Segment Start: RECORDS TO USE
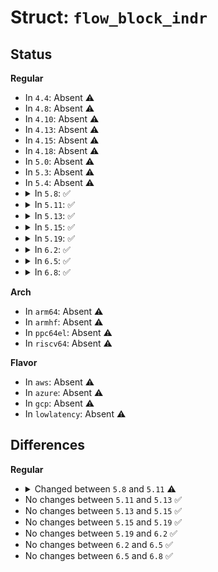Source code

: # Struct: <code>flow_block_indr</code>

## Status
<b>Regular</b>
<ul>
<li>
In <code>4.4</code>: Absent ⚠️
</li>
<li>
In <code>4.8</code>: Absent ⚠️
</li>
<li>
In <code>4.10</code>: Absent ⚠️
</li>
<li>
In <code>4.13</code>: Absent ⚠️
</li>
<li>
In <code>4.15</code>: Absent ⚠️
</li>
<li>
In <code>4.18</code>: Absent ⚠️
</li>
<li>
In <code>5.0</code>: Absent ⚠️
</li>
<li>
In <code>5.3</code>: Absent ⚠️
</li>
<li>
In <code>5.4</code>: Absent ⚠️
</li>
<li>
<details>
<summary>In <code>5.8</code>: ✅</summary>

```c
struct flow_block_indr {
    struct list_head list;
    struct net_device *dev;
    enum flow_block_binder_type binder_type;
    void *data;
    void *cb_priv;
    void (*cleanup)(struct flow_block_cb *);
};
```
</details>
</li>
<li>
<details>
<summary>In <code>5.11</code>: ✅</summary>

```c
struct flow_block_indr {
    struct list_head list;
    struct net_device *dev;
    struct Qdisc *sch;
    enum flow_block_binder_type binder_type;
    void *data;
    void *cb_priv;
    void (*cleanup)(struct flow_block_cb *);
};
```
</details>
</li>
<li>
<details>
<summary>In <code>5.13</code>: ✅</summary>

```c
struct flow_block_indr {
    struct list_head list;
    struct net_device *dev;
    struct Qdisc *sch;
    enum flow_block_binder_type binder_type;
    void *data;
    void *cb_priv;
    void (*cleanup)(struct flow_block_cb *);
};
```
</details>
</li>
<li>
<details>
<summary>In <code>5.15</code>: ✅</summary>

```c
struct flow_block_indr {
    struct list_head list;
    struct net_device *dev;
    struct Qdisc *sch;
    enum flow_block_binder_type binder_type;
    void *data;
    void *cb_priv;
    void (*cleanup)(struct flow_block_cb *);
};
```
</details>
</li>
<li>
<details>
<summary>In <code>5.19</code>: ✅</summary>

```c
struct flow_block_indr {
    struct list_head list;
    struct net_device *dev;
    struct Qdisc *sch;
    enum flow_block_binder_type binder_type;
    void *data;
    void *cb_priv;
    void (*cleanup)(struct flow_block_cb *);
};
```
</details>
</li>
<li>
<details>
<summary>In <code>6.2</code>: ✅</summary>

```c
struct flow_block_indr {
    struct list_head list;
    struct net_device *dev;
    struct Qdisc *sch;
    enum flow_block_binder_type binder_type;
    void *data;
    void *cb_priv;
    void (*cleanup)(struct flow_block_cb *);
};
```
</details>
</li>
<li>
<details>
<summary>In <code>6.5</code>: ✅</summary>

```c
struct flow_block_indr {
    struct list_head list;
    struct net_device *dev;
    struct Qdisc *sch;
    enum flow_block_binder_type binder_type;
    void *data;
    void *cb_priv;
    void (*cleanup)(struct flow_block_cb *);
};
```
</details>
</li>
<li>
<details>
<summary>In <code>6.8</code>: ✅</summary>

```c
struct flow_block_indr {
    struct list_head list;
    struct net_device *dev;
    struct Qdisc *sch;
    enum flow_block_binder_type binder_type;
    void *data;
    void *cb_priv;
    void (*cleanup)(struct flow_block_cb *);
};
```
</details>
</li>
</ul>
<b>Arch</b>
<ul>
<li>
In <code>arm64</code>: Absent ⚠️
</li>
<li>
In <code>armhf</code>: Absent ⚠️
</li>
<li>
In <code>ppc64el</code>: Absent ⚠️
</li>
<li>
In <code>riscv64</code>: Absent ⚠️
</li>
</ul>
<b>Flavor</b>
<ul>
<li>
In <code>aws</code>: Absent ⚠️
</li>
<li>
In <code>azure</code>: Absent ⚠️
</li>
<li>
In <code>gcp</code>: Absent ⚠️
</li>
<li>
In <code>lowlatency</code>: Absent ⚠️
</li>
</ul>

## Differences
<b>Regular</b>
<ul>
<li>
<details>
<summary>Changed between <code>5.8</code> and <code>5.11</code> ⚠️</summary>
<ul>
<li>
<b>Field added. </b>
<code>struct Qdisc *sch</code>
</li>
</ul>
</details>
</li>
<li>
No changes between <code>5.11</code> and <code>5.13</code> ✅
</li>
<li>
No changes between <code>5.13</code> and <code>5.15</code> ✅
</li>
<li>
No changes between <code>5.15</code> and <code>5.19</code> ✅
</li>
<li>
No changes between <code>5.19</code> and <code>6.2</code> ✅
</li>
<li>
No changes between <code>6.2</code> and <code>6.5</code> ✅
</li>
<li>
No changes between <code>6.5</code> and <code>6.8</code> ✅
</li>
</ul>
Segment End: RECORDS TO USE
**WORK ITEM**
Take every line from the data above that holds "summary" and copy it out.

**WRITTEN ANSWER**
<summary>In <code>5.8</code>: ✅</summary>
<summary>In <code>5.11</code>: ✅</summary>
<summary>In <code>5.13</code>: ✅</summary>
<summary>In <code>5.15</code>: ✅</summary>
<summary>In <code>5.19</code>: ✅</summary>
<summary>In <code>6.2</code>: ✅</summary>
<summary>In <code>6.5</code>: ✅</summary>
<summary>In <code>6.8</code>: ✅</summary>
<summary>Changed between <code>5.8</code> and <code>5.11</code> ⚠️</summary>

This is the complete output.